The goal of the adjustment is to encourage owners of empty apartments in city centers to put their property to use, either by selling it or putting it up for rent.

Finance Committee Chairman Nissan Slomiansky (Jewish Home) said "the Finance Committee placed as its goal to help solve the housing crisis, among other things by putting city center apartments to use and increasing the supply of apartments for rent."

By eliminating empty apartments the Committee hopes to accomplish two targets. First it aims to alleviate Israel's housing crisis, as housing prices in the nation's real estate bubble continued rising in the third quarter of 2013. Additionally, the rules aim to reduce low-population "ghost neighborhoods" in the center of Israel's large cities.

Renting an apartment in large cities can be even more expensive on a monthly basis than buying.
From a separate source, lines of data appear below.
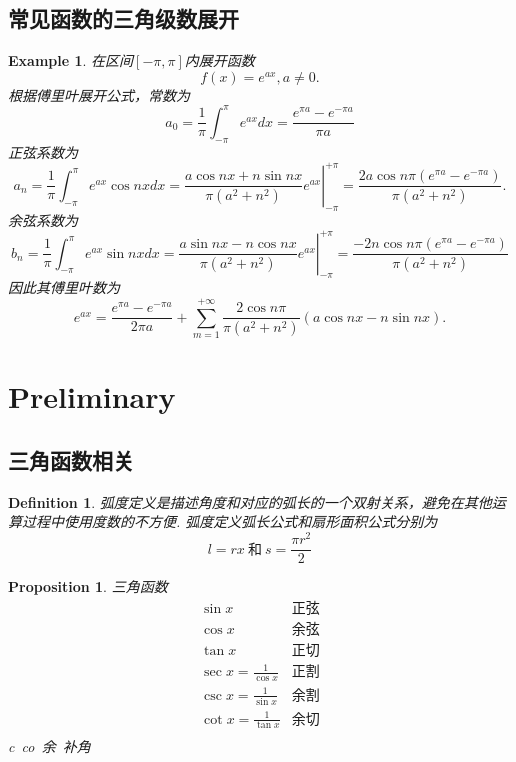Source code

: \documentclass{article}
\newtheorem{proposition}[theorem]{Proposition}
\newtheorem{example}[theorem]{Example}
\newtheorem{definition}[theorem]{Definition}
\begin{document}
\subsection{常见函数的三角级数展开}

\begin{example}
\rm 在区间$[-\pi,\pi]$内展开函数
$$
f(x) = e^{ax}, a\neq 0.
$$
根据傅里叶展开公式，常数为
$$
a_0  = \frac{1}{\pi} \int_{-\pi}^{\pi} e^{ax}dx = \frac{e^{\pi a}-e^{-\pi a}}{\pi a}
$$
正弦系数为
$$
a_n  = \frac{1}{\pi} \int_{-\pi}^{\pi} e^{ax}\cos nxdx = \left. \frac{a\cos nx  + n\sin nx}{\pi(a^2+n^2)}e^{ax} \right|_{-\pi}^{+\pi} = \frac{2a\cos n\pi (e^{\pi a}-e^{-\pi a})}{\pi(a^2+n^2)}. 
$$
余弦系数为
$$
b_n = \frac{1}{\pi} \int_{-\pi}^{\pi} e^{ax}\sin nxdx  = \left. \frac{a\sin nx  - n\cos nx}{\pi(a^2+n^2)}e^{ax} \right|_{-\pi}^{+\pi} = \frac{-2n\cos n\pi (e^{\pi a}-e^{-\pi a})}{\pi(a^2+n^2)}
$$
因此其傅里叶数为
$$
e^{ax} = \frac{e^{\pi a}-e^{-\pi a}}{2\pi a} + \sum\limits_{m=1}^{+\infty} \frac{2\cos n\pi}{\pi(a^2+n^2)}(a\cos nx - n\sin nx). 
$$
\end{example}

\newpage
\section{Preliminary}

\subsection{三角函数相关}
\begin{definition}
\rm 弧度定义是{\color{red}描述角度和对应的弧长的一个双射关系}，避免在其他运算过程中使用度数的不方便. 弧度定义{\color{red}弧长公式}和{\color{red}扇形面积公式}分别为
$$
l = rx ~\text{和}~ s = \frac{\pi r^2}{2}
$$
\end{definition}

\begin{proposition}
\rm 三角函数
$$
\begin{array}{ll}
\sin x & \text{正弦} \\
\cos x & \text{余弦} \\
\tan x & \text{正切} \\
\sec x = \frac{1}{\cos x} & \text{正割} \\
\csc x = \frac{1}{\sin x} & \text{余割} \\
\cot x = \frac{1}{\tan x} & \text{余切} \\
\end{array}
$$
c~co~余~补角
\end{proposition}
\end{document}
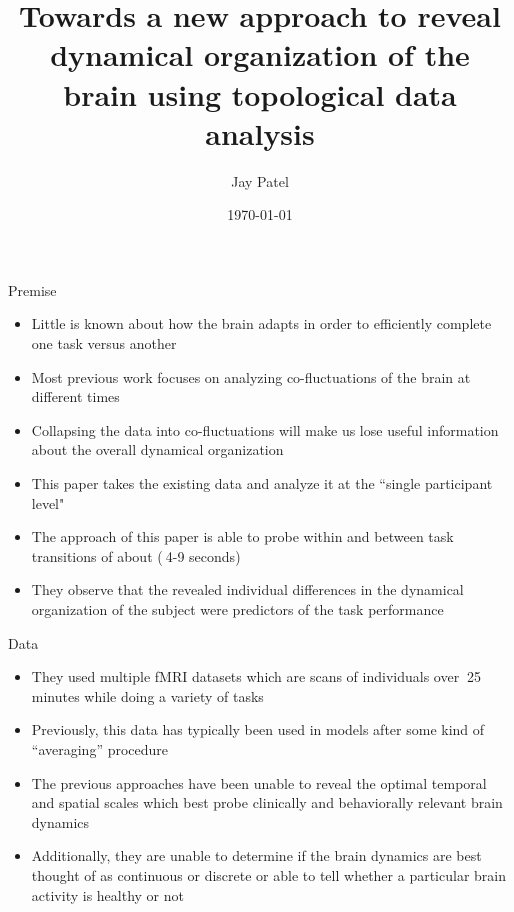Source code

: \documentclass{beamer}
\title[Dynamical organization of brain using TDA]{Towards a new approach to reveal dynamical
organization of the brain using topological data analysis} %
\author{Jay Patel} %
\institute[OSU] %
{
The Ohio State University \\ %
\medskip
\textit{patel.3316@osu.edu} %
}
\date{\today} %
\begin{document}
\begin{frame}
    \nocite{mainpaper}
    \titlepage %
\end{frame}

\begin{frame}{Premise}
    \begin{itemize}
        \item Little is known about how the brain adapts in order to efficiently complete one task versus another \pause
        \item Most previous work focuses on analyzing co-fluctuations of the brain at different times \cite{oldDataCollapsed}\pause
        \item Collapsing the data into co-fluctuations will make us lose useful information about the overall dynamical organization \pause
        \item This paper takes the existing data and analyze it at the ``single participant level" \pause
        \item The approach of this paper is able to probe within and between task transitions of about ($~$4-9 seconds) \pause
        \item They observe that the revealed individual differences in the dynamical organization of the subject were predictors of the task performance
    \end{itemize}
\end{frame}

\begin{frame}{Data}
    \begin{itemize}
        \item They used multiple fMRI datasets which are scans of individuals over $~$25  minutes while doing a variety of tasks \pause
        \item Previously, this data has typically been used in models after some kind of ``averaging'' procedure \pause
        \item The previous approaches have been unable to reveal the optimal temporal and spatial scales which best probe clinically and behaviorally relevant brain dynamics \pause
        \item Additionally, they are unable to determine if the brain dynamics are best thought of as continuous or discrete or able to tell whether a particular brain activity is healthy or not
    \end{itemize}
\end{frame}
\end{document}
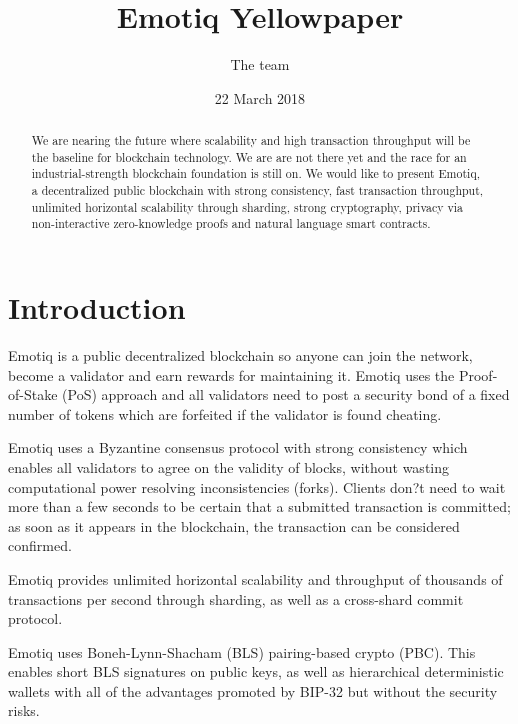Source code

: \documentclass{yellowpaper}
\begin{document}
\title{Emotiq Yellowpaper}


\author{
\alignauthor
The team\\
}
\date{22 March 2018}

\maketitle

\begin{abstract}
We are nearing the future where scalability and high transaction throughput will be the baseline for blockchain technology. We are are not there yet and the race for an industrial-strength blockchain foundation is still on. We would like to present Emotiq, a decentralized public blockchain with strong consistency, fast transaction throughput, unlimited horizontal scalability through sharding, strong cryptography, privacy via non-interactive zero-knowledge proofs and natural language smart contracts.
\end{abstract}

\section{Introduction}

Emotiq is a public decentralized blockchain so anyone can join the network, become a validator and earn rewards for maintaining it. Emotiq uses the Proof-of-Stake (PoS) approach and all validators need to post a security bond of a fixed number of tokens which are forfeited if the validator is found cheating.

Emotiq uses a Byzantine consensus protocol with strong consistency which enables all validators to agree on the validity of blocks, without wasting computational power resolving inconsistencies (forks). Clients don?t need to wait more than a few seconds to be certain that a submitted transaction is committed; as soon as it appears in the blockchain, the transaction can be considered confirmed. 

Emotiq provides unlimited horizontal scalability and throughput of thousands of transactions per second through sharding, as well as a cross-shard commit protocol.

Emotiq uses Boneh-Lynn-Shacham (BLS) pairing-based crypto (PBC). This enables short BLS signatures on public keys, as well as hierarchical deterministic wallets with all of the advantages promoted by BIP-32 but without the security risks. 
\end{document}
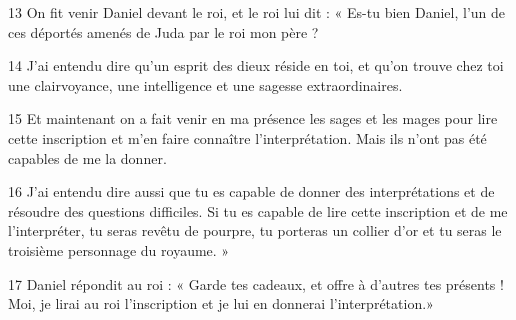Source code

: 13 On fit venir Daniel devant le roi, et le roi lui dit : « Es-tu bien Daniel, l’un de ces déportés amenés de Juda par le roi mon père ?

14 J’ai entendu dire qu’un esprit des dieux réside en toi, et qu’on trouve chez toi une clairvoyance, une intelligence et une sagesse extraordinaires.

15 Et maintenant on a fait venir en ma présence les sages et les mages pour lire cette inscription et m’en faire connaître l’interprétation. Mais ils n’ont pas été capables de me la donner.

16 J’ai entendu dire aussi que tu es capable de donner des interprétations et de résoudre des questions difficiles. Si tu es capable de lire cette inscription et de me l’interpréter, tu seras revêtu de pourpre, tu porteras un collier d’or et tu seras le troisième personnage du royaume. »

17 Daniel répondit au roi : « Garde tes cadeaux, et offre à d’autres tes présents ! Moi, je lirai au roi l’inscription et je lui en donnerai l’interprétation.»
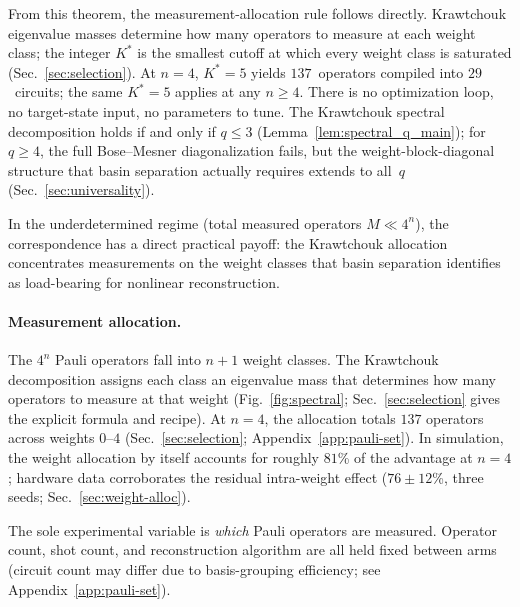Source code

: \documentclass[twocolumn,prx,aps,superscriptaddress,longbibliography,floatfix]{revtex4-2}
\newcommand{\pclaim}[4]{}
\begin{document}
From this theorem, the measurement-allocation rule follows
directly.
Krawtchouk eigenvalue masses determine how many operators to
measure at each weight class; the integer $K^*$ is the smallest
cutoff at which every weight class is saturated
(Sec.~\ref{sec:selection}).
At $n = 4$, $K^* = 5$ yields $137$~operators compiled into
$29$~circuits; the same $K^* = 5$ applies at any $n \ge 4$.
There is no optimization loop, no target-state input, no
parameters to tune.
\pclaim{prose:intro:iff}{proved}{*}{lem:spectral_q_main}%
The Krawtchouk spectral decomposition holds if and only if $q \le 3$
(Lemma~\ref{lem:spectral_q_main}); for $q \ge 4$, the full
Bose--Mesner diagonalization fails, but the weight-block-diagonal
structure that basin separation actually requires extends to
all~$q$ (Sec.~\ref{sec:universality}).

In the underdetermined regime (total measured operators
$M \ll 4^n$), the
correspondence has a direct practical payoff: the
Krawtchouk allocation concentrates measurements on the
weight classes that basin separation identifies as
load-bearing for nonlinear reconstruction.

\paragraph{Measurement allocation.}
The $4^n$ Pauli operators fall into $n+1$ weight classes.
The Krawtchouk decomposition assigns each class an eigenvalue
mass that determines how many operators to measure at that
weight (Fig.~\ref{fig:spectral};
Sec.~\ref{sec:selection} gives the explicit formula and recipe).
At $n = 4$, the allocation totals $137$ operators
across weights $0$--$4$ (Sec.~\ref{sec:selection};
Appendix~\ref{app:pauli-set}).
In simulation, the weight allocation by itself accounts for
roughly $81$\% of the advantage at $n = 4$; hardware data
corroborates the residual intra-weight effect
($76 \pm 12$\%, three seeds; Sec.~\ref{sec:weight-alloc}).

The sole experimental variable is \emph{which} Pauli operators
are measured.  Operator count, shot count, and reconstruction
algorithm are all held fixed between arms (circuit count may
differ due to basis-grouping efficiency; see
Appendix~\ref{app:pauli-set}).
\end{document}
Rental apartments in Israel are supplied almost solely from the private housing market; there are nearly no apartment buildings that are owned by a landlord for rental purposes, as there are in the US and other countries.

The rental shortage is especially acute in Jerusalem, Tel Aviv, Netanya, and other large cities, where foreign residents have bought prime homes and apartments for investment purposes or as vacation homes, coming to live in them for just a few weeks out of the year.

The new rules doubling tax on empty apartments were authorized by Interior Minister Gideon Sa'ar in May, pending approval by Finance Minister Yair Lapid.